About this task
Set down the full listing below word for word; pictures stay out of the copy.

Supplied data
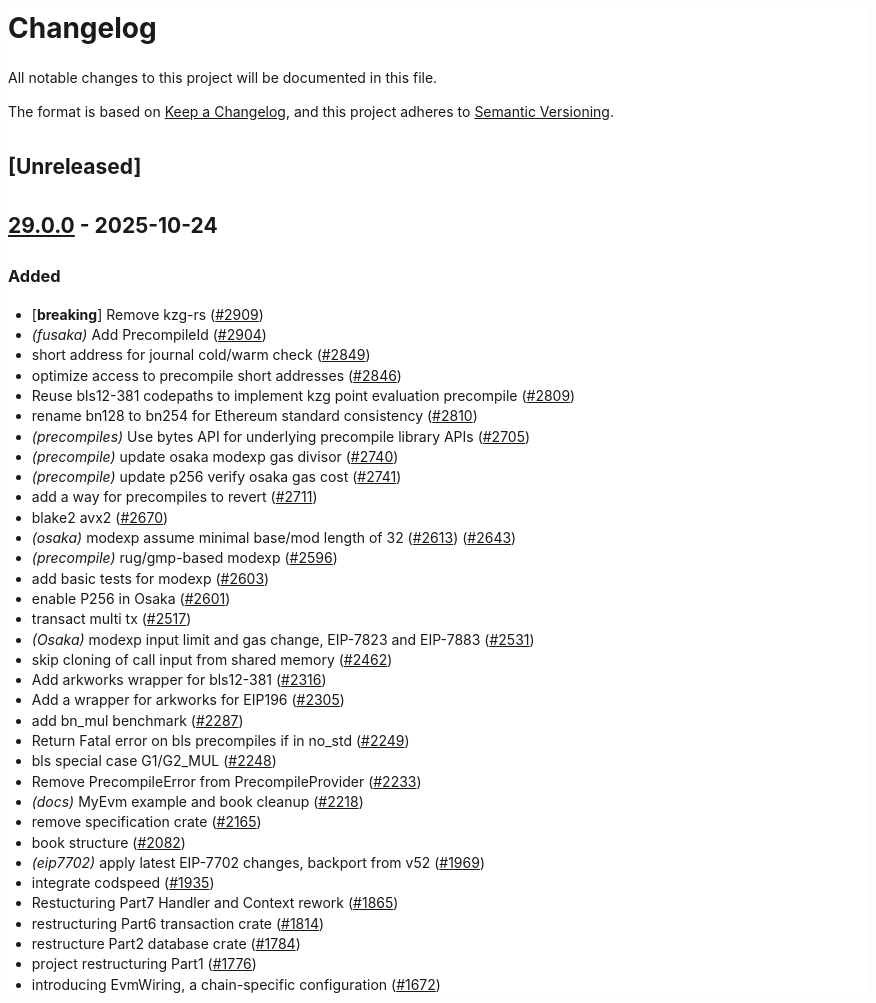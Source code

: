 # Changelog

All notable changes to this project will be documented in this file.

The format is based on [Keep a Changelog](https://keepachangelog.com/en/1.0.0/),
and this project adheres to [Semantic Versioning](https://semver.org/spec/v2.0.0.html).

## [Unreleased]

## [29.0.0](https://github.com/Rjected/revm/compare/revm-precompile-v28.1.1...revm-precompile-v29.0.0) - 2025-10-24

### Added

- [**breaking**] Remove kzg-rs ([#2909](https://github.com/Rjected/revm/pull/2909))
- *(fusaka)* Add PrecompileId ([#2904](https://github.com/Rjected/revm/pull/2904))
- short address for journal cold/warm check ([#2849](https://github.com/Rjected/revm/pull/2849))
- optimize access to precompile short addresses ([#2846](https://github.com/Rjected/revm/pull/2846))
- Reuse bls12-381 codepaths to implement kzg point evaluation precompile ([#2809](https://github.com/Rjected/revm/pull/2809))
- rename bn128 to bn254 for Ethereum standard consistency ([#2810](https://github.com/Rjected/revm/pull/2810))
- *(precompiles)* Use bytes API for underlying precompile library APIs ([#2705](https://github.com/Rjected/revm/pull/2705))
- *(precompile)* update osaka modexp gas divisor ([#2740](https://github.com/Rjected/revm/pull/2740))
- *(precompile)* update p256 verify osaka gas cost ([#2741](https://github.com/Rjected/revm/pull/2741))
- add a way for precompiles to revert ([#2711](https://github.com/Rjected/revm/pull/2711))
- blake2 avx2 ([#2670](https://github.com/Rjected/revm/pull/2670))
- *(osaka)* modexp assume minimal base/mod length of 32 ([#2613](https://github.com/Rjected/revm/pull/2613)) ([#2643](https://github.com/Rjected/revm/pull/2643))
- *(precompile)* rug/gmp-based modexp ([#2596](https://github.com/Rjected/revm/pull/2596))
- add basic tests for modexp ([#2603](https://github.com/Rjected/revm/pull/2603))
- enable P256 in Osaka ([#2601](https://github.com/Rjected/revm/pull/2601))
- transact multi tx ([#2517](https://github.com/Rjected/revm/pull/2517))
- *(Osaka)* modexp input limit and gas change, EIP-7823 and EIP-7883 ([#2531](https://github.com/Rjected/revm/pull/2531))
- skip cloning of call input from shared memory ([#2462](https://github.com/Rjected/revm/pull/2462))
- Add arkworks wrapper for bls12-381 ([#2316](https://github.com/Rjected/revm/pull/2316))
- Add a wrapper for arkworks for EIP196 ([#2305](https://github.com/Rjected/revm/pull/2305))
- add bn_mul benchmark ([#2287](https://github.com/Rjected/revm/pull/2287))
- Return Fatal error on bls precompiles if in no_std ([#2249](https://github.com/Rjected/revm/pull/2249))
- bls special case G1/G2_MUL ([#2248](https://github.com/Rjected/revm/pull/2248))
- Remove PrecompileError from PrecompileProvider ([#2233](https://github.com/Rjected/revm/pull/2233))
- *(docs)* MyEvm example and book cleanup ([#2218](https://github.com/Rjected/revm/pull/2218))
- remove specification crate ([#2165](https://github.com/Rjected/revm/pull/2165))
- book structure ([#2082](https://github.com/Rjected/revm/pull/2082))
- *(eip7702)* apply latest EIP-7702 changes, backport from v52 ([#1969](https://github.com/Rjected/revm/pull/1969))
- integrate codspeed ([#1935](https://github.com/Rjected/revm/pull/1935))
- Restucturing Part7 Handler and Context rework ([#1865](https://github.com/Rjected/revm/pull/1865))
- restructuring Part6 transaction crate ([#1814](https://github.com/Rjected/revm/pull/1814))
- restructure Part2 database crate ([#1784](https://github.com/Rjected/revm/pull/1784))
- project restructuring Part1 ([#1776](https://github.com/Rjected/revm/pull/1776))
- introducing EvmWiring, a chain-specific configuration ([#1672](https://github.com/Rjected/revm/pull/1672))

Answer for this exercise
Source code

: # Changelog

All notable changes to this project will be documented in this file.

The format is based on [Keep a Changelog](https://keepachangelog.com/en/1.0.0/),
and this project adheres to [Semantic Versioning](https://semver.org/spec/v2.0.0.html).

## [Unreleased]

## [29.0.0](https://github.com/Rjected/revm/compare/revm-precompile-v28.1.1...revm-precompile-v29.0.0) - 2025-10-24

### Added

- [**breaking**] Remove kzg-rs ([#2909](https://github.com/Rjected/revm/pull/2909))
- *(fusaka)* Add PrecompileId ([#2904](https://github.com/Rjected/revm/pull/2904))
- short address for journal cold/warm check ([#2849](https://github.com/Rjected/revm/pull/2849))
- optimize access to precompile short addresses ([#2846](https://github.com/Rjected/revm/pull/2846))
- Reuse bls12-381 codepaths to implement kzg point evaluation precompile ([#2809](https://github.com/Rjected/revm/pull/2809))
- rename bn128 to bn254 for Ethereum standard consistency ([#2810](https://github.com/Rjected/revm/pull/2810))
- *(precompiles)* Use bytes API for underlying precompile library APIs ([#2705](https://github.com/Rjected/revm/pull/2705))
- *(precompile)* update osaka modexp gas divisor ([#2740](https://github.com/Rjected/revm/pull/2740))
- *(precompile)* update p256 verify osaka gas cost ([#2741](https://github.com/Rjected/revm/pull/2741))
- add a way for precompiles to revert ([#2711](https://github.com/Rjected/revm/pull/2711))
- blake2 avx2 ([#2670](https://github.com/Rjected/revm/pull/2670))
- *(osaka)* modexp assume minimal base/mod length of 32 ([#2613](https://github.com/Rjected/revm/pull/2613)) ([#2643](https://github.com/Rjected/revm/pull/2643))
- *(precompile)* rug/gmp-based modexp ([#2596](https://github.com/Rjected/revm/pull/2596))
- add basic tests for modexp ([#2603](https://github.com/Rjected/revm/pull/2603))
- enable P256 in Osaka ([#2601](https://github.com/Rjected/revm/pull/2601))
- transact multi tx ([#2517](https://github.com/Rjected/revm/pull/2517))
- *(Osaka)* modexp input limit and gas change, EIP-7823 and EIP-7883 ([#2531](https://github.com/Rjected/revm/pull/2531))
- skip cloning of call input from shared memory ([#2462](https://github.com/Rjected/revm/pull/2462))
- Add arkworks wrapper for bls12-381 ([#2316](https://github.com/Rjected/revm/pull/2316))
- Add a wrapper for arkworks for EIP196 ([#2305](https://github.com/Rjected/revm/pull/2305))
- add bn_mul benchmark ([#2287](https://github.com/Rjected/revm/pull/2287))
- Return Fatal error on bls precompiles if in no_std ([#2249](https://github.com/Rjected/revm/pull/2249))
- bls special case G1/G2_MUL ([#2248](https://github.com/Rjected/revm/pull/2248))
- Remove PrecompileError from PrecompileProvider ([#2233](https://github.com/Rjected/revm/pull/2233))
- *(docs)* MyEvm example and book cleanup ([#2218](https://github.com/Rjected/revm/pull/2218))
- remove specification crate ([#2165](https://github.com/Rjected/revm/pull/2165))
- book structure ([#2082](https://github.com/Rjected/revm/pull/2082))
- *(eip7702)* apply latest EIP-7702 changes, backport from v52 ([#1969](https://github.com/Rjected/revm/pull/1969))
- integrate codspeed ([#1935](https://github.com/Rjected/revm/pull/1935))
- Restucturing Part7 Handler and Context rework ([#1865](https://github.com/Rjected/revm/pull/1865))
- restructuring Part6 transaction crate ([#1814](https://github.com/Rjected/revm/pull/1814))
- restructure Part2 database crate ([#1784](https://github.com/Rjected/revm/pull/1784))
- project restructuring Part1 ([#1776](https://github.com/Rjected/revm/pull/1776))
- introducing EvmWiring, a chain-specific configuration ([#1672](https://github.com/Rjected/revm/pull/1672))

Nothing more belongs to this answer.